- Records supplied

════

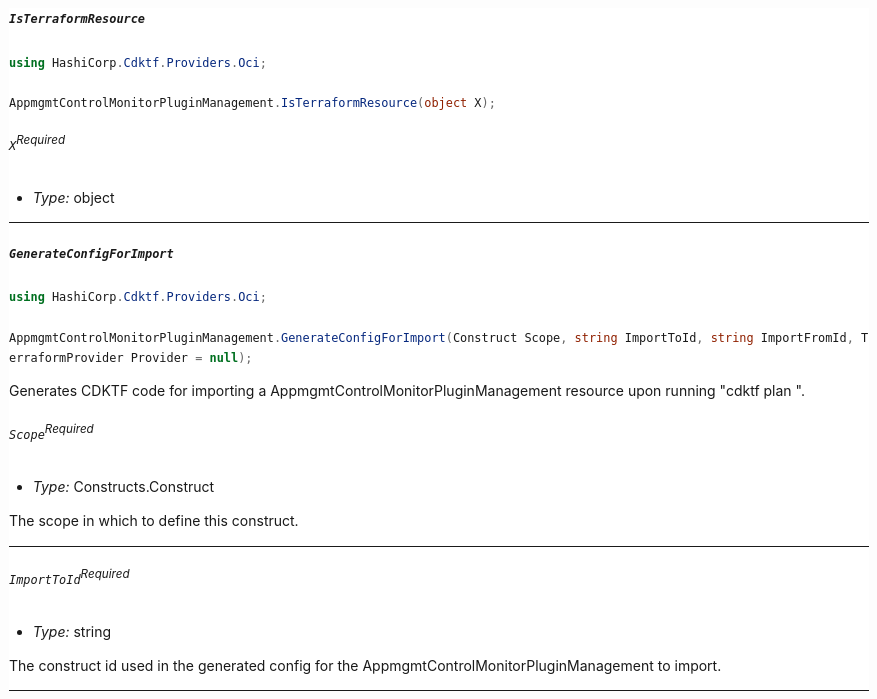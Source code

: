##### `IsTerraformResource` <a name="IsTerraformResource" id="rhizo-co-terraform-provider-oci.appmgmtControlMonitorPluginManagement.AppmgmtControlMonitorPluginManagement.isTerraformResource"></a>

```csharp
using HashiCorp.Cdktf.Providers.Oci;

AppmgmtControlMonitorPluginManagement.IsTerraformResource(object X);
```

###### `X`<sup>Required</sup> <a name="X" id="rhizo-co-terraform-provider-oci.appmgmtControlMonitorPluginManagement.AppmgmtControlMonitorPluginManagement.isTerraformResource.parameter.x"></a>

- *Type:* object

---

##### `GenerateConfigForImport` <a name="GenerateConfigForImport" id="rhizo-co-terraform-provider-oci.appmgmtControlMonitorPluginManagement.AppmgmtControlMonitorPluginManagement.generateConfigForImport"></a>

```csharp
using HashiCorp.Cdktf.Providers.Oci;

AppmgmtControlMonitorPluginManagement.GenerateConfigForImport(Construct Scope, string ImportToId, string ImportFromId, TerraformProvider Provider = null);
```

Generates CDKTF code for importing a AppmgmtControlMonitorPluginManagement resource upon running "cdktf plan <stack-name>".

###### `Scope`<sup>Required</sup> <a name="Scope" id="rhizo-co-terraform-provider-oci.appmgmtControlMonitorPluginManagement.AppmgmtControlMonitorPluginManagement.generateConfigForImport.parameter.scope"></a>

- *Type:* Constructs.Construct

The scope in which to define this construct.

---

###### `ImportToId`<sup>Required</sup> <a name="ImportToId" id="rhizo-co-terraform-provider-oci.appmgmtControlMonitorPluginManagement.AppmgmtControlMonitorPluginManagement.generateConfigForImport.parameter.importToId"></a>

- *Type:* string

The construct id used in the generated config for the AppmgmtControlMonitorPluginManagement to import.

---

════

- Aim of the task
Your reply should be the lines from the one that contains "- *Type:* object" through the end of the listing above, repeated exactly.

- Task output
- *Type:* object

---

##### `GenerateConfigForImport` <a name="GenerateConfigForImport" id="rhizo-co-terraform-provider-oci.appmgmtControlMonitorPluginManagement.AppmgmtControlMonitorPluginManagement.generateConfigForImport"></a>

```csharp
using HashiCorp.Cdktf.Providers.Oci;

AppmgmtControlMonitorPluginManagement.GenerateConfigForImport(Construct Scope, string ImportToId, string ImportFromId, TerraformProvider Provider = null);
```

Generates CDKTF code for importing a AppmgmtControlMonitorPluginManagement resource upon running "cdktf plan <stack-name>".

###### `Scope`<sup>Required</sup> <a name="Scope" id="rhizo-co-terraform-provider-oci.appmgmtControlMonitorPluginManagement.AppmgmtControlMonitorPluginManagement.generateConfigForImport.parameter.scope"></a>

- *Type:* Constructs.Construct

The scope in which to define this construct.

---

###### `ImportToId`<sup>Required</sup> <a name="ImportToId" id="rhizo-co-terraform-provider-oci.appmgmtControlMonitorPluginManagement.AppmgmtControlMonitorPluginManagement.generateConfigForImport.parameter.importToId"></a>

- *Type:* string

The construct id used in the generated config for the AppmgmtControlMonitorPluginManagement to import.

---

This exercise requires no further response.